[Task statement]
In the data below, find every line with the word "great" and copy it.

—————

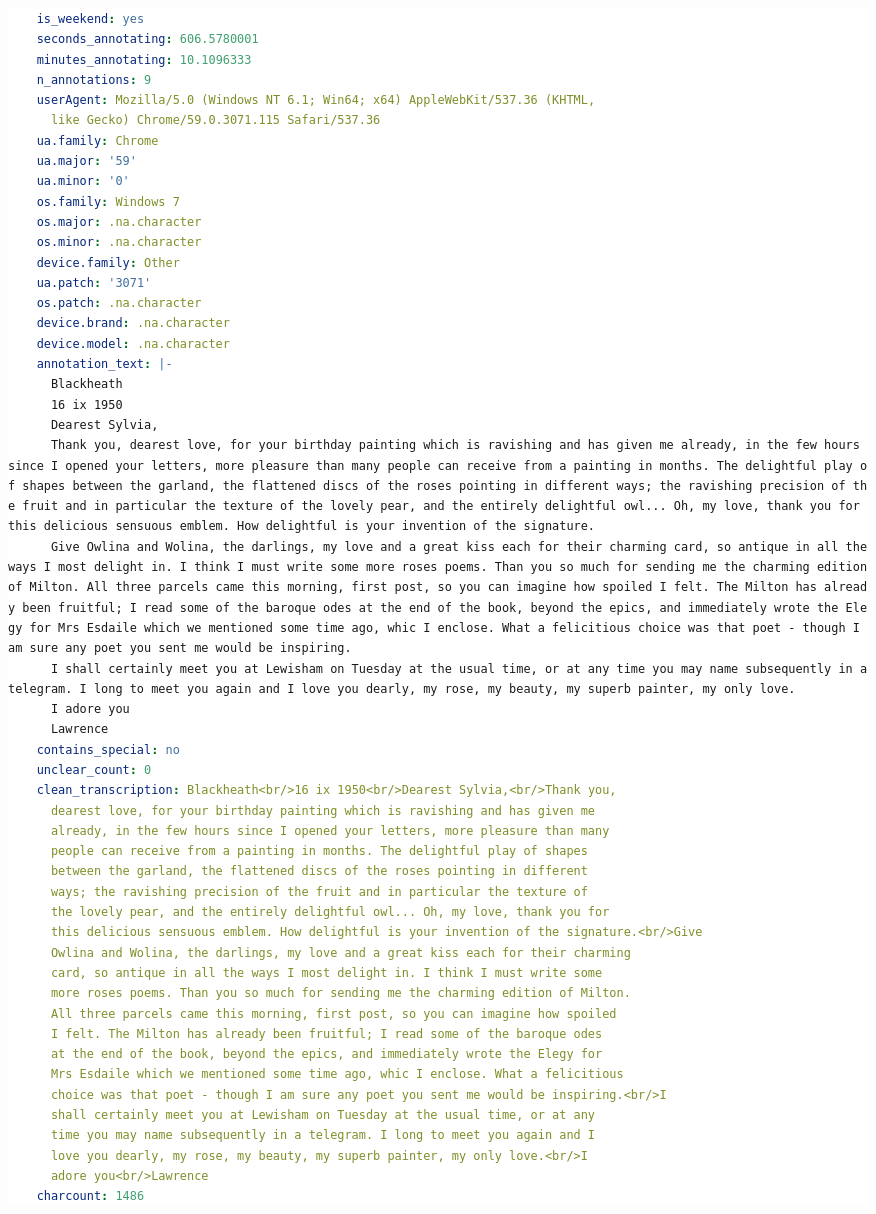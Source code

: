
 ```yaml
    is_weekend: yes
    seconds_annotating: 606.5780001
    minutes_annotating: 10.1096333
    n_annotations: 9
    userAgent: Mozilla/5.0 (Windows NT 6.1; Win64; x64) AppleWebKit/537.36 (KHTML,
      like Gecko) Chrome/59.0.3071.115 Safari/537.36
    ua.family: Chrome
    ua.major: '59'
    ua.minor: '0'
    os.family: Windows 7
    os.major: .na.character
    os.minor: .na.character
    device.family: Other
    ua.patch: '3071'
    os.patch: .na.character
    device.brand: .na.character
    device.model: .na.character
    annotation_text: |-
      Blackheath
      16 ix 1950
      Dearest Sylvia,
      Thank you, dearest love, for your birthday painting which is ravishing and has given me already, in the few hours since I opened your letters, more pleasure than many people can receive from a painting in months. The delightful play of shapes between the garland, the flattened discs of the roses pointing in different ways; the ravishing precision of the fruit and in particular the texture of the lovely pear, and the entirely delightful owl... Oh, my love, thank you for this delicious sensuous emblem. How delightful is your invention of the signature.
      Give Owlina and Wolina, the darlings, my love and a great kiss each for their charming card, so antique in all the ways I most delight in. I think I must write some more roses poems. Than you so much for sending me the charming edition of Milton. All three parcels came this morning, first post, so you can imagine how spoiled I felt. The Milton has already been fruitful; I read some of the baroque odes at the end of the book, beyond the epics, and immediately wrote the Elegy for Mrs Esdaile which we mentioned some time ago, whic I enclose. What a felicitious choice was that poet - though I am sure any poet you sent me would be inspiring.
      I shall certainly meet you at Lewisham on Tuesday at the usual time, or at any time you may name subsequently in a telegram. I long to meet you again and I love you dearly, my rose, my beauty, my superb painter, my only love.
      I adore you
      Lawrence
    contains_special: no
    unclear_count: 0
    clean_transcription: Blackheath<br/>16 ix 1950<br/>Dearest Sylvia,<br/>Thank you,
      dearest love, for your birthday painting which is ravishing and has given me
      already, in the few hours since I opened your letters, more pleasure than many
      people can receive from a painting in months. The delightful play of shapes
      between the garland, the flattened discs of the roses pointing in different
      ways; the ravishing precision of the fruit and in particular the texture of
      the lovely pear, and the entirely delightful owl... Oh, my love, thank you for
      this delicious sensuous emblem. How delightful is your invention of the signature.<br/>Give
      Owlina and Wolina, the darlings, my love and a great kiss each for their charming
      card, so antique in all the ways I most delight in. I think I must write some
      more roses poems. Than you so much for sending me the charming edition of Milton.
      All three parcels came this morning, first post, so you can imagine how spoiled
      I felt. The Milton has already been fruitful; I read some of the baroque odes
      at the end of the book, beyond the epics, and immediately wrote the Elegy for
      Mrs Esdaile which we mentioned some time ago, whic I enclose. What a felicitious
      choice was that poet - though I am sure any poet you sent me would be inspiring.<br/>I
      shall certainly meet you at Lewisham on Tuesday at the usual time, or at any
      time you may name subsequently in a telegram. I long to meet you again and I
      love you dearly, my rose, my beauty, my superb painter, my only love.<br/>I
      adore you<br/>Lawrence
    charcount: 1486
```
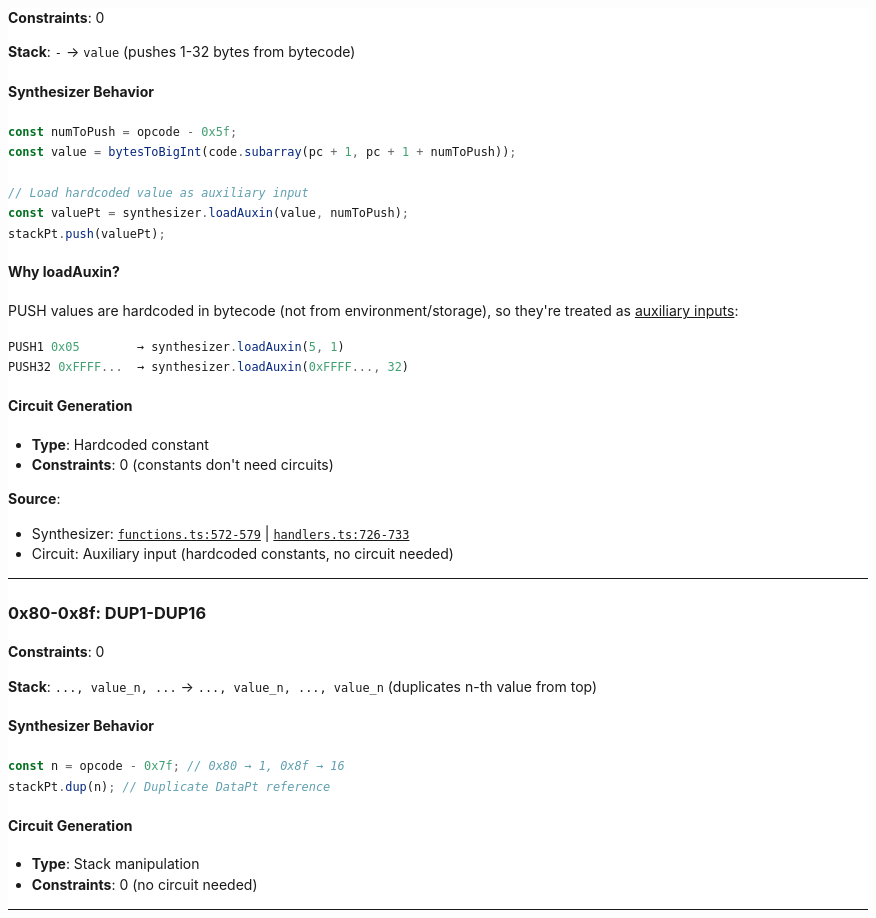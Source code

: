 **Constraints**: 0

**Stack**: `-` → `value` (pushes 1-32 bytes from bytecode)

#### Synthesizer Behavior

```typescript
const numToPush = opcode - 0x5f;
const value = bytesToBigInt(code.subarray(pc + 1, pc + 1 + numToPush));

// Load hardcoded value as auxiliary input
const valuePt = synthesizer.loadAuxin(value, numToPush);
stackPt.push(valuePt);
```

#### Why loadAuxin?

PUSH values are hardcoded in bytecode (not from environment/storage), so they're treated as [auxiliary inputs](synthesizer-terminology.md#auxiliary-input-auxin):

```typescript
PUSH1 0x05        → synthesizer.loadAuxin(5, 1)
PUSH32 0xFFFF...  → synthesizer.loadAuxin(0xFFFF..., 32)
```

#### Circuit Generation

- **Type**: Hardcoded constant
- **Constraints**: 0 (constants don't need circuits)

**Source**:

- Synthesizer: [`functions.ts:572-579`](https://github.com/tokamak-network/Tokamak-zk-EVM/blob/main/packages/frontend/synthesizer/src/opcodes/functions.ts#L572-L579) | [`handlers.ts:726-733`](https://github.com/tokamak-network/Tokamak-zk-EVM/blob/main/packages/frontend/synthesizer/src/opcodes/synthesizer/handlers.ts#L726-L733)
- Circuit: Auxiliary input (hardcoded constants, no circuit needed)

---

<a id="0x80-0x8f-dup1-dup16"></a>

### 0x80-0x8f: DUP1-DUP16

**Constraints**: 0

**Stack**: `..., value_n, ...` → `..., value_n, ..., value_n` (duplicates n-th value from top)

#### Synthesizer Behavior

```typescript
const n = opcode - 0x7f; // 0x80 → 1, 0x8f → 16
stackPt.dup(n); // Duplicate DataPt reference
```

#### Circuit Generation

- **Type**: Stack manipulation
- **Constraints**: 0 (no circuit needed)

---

—————

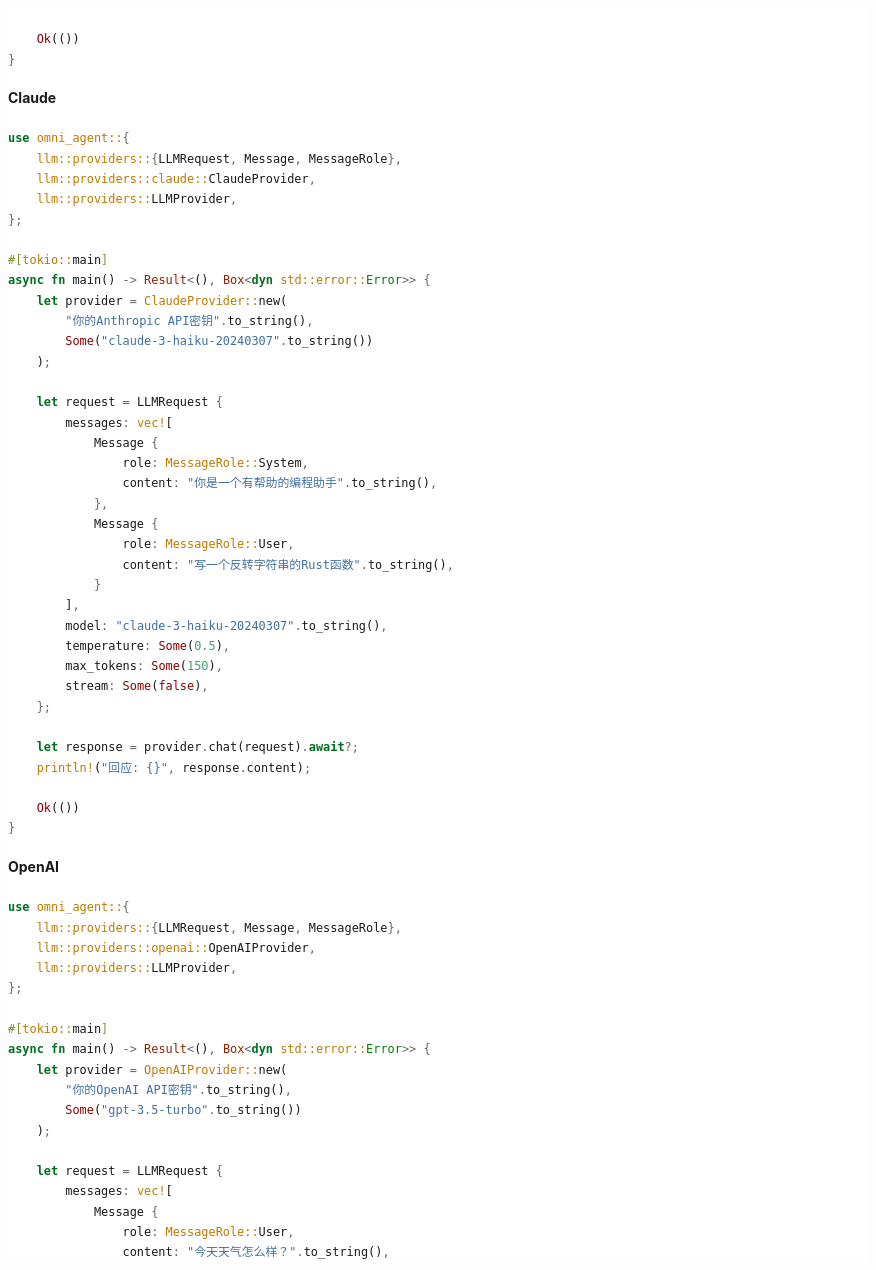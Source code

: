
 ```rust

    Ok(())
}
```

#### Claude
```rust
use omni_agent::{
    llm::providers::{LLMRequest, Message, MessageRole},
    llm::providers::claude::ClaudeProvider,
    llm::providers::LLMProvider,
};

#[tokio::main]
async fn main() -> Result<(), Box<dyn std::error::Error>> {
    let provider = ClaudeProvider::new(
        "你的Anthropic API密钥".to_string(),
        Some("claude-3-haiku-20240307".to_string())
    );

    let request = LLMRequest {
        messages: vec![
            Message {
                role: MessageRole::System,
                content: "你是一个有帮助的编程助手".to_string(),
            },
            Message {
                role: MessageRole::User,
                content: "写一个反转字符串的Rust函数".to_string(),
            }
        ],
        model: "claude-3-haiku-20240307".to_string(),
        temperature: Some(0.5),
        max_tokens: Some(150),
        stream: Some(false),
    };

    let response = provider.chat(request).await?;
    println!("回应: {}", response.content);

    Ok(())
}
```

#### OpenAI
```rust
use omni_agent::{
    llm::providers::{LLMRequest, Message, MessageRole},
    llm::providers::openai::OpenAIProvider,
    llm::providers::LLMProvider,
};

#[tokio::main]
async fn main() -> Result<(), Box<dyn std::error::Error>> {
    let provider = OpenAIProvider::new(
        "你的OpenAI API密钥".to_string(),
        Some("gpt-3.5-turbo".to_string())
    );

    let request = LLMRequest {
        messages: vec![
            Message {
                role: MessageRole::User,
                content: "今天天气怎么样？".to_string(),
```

—————

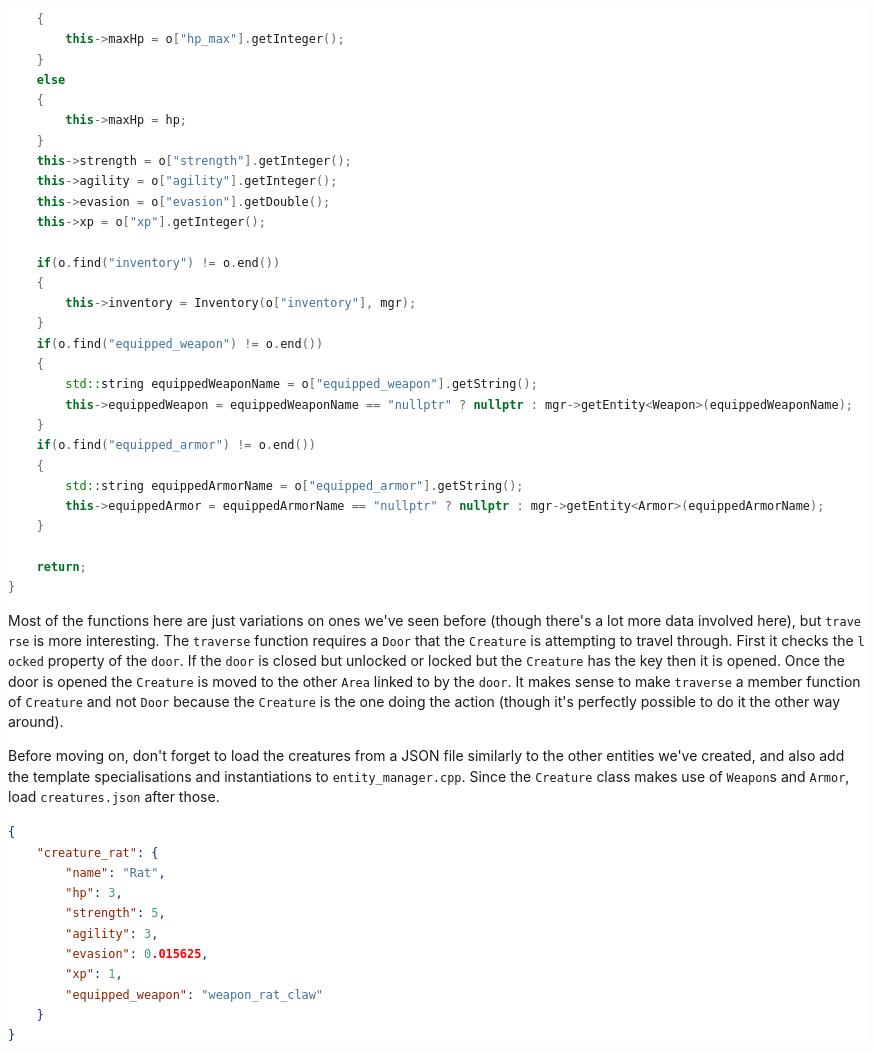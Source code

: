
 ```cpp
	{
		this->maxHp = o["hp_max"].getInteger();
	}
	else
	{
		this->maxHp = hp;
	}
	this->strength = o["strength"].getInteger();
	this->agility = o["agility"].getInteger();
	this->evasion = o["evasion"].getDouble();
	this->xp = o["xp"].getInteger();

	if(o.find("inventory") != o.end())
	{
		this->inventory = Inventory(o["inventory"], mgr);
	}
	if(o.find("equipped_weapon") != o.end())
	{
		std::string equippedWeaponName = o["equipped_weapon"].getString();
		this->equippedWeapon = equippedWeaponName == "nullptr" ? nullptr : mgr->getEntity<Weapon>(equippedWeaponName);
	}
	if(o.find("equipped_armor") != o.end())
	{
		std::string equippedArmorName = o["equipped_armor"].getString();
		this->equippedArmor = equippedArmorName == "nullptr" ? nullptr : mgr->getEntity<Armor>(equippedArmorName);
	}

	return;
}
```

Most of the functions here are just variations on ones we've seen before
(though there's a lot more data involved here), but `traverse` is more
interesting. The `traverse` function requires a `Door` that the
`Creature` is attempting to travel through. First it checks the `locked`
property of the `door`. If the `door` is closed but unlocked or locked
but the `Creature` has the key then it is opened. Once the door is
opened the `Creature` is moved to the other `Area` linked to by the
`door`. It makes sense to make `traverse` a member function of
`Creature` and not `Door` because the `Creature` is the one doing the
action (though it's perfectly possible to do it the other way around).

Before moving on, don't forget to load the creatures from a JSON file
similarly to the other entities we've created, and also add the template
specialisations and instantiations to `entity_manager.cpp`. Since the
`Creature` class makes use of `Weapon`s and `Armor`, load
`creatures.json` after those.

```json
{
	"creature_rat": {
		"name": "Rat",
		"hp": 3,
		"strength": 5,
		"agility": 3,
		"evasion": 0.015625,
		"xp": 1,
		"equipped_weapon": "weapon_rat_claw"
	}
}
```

—————

[Reply]
      Give Owlina and Wolina, the darlings, my love and a great kiss each for their charming card, so antique in all the ways I most delight in. I think I must write some more roses poems. Than you so much for sending me the charming edition of Milton. All three parcels came this morning, first post, so you can imagine how spoiled I felt. The Milton has already been fruitful; I read some of the baroque odes at the end of the book, beyond the epics, and immediately wrote the Elegy for Mrs Esdaile which we mentioned some time ago, whic I enclose. What a felicitious choice was that poet - though I am sure any poet you sent me would be inspiring.
      Owlina and Wolina, the darlings, my love and a great kiss each for their charming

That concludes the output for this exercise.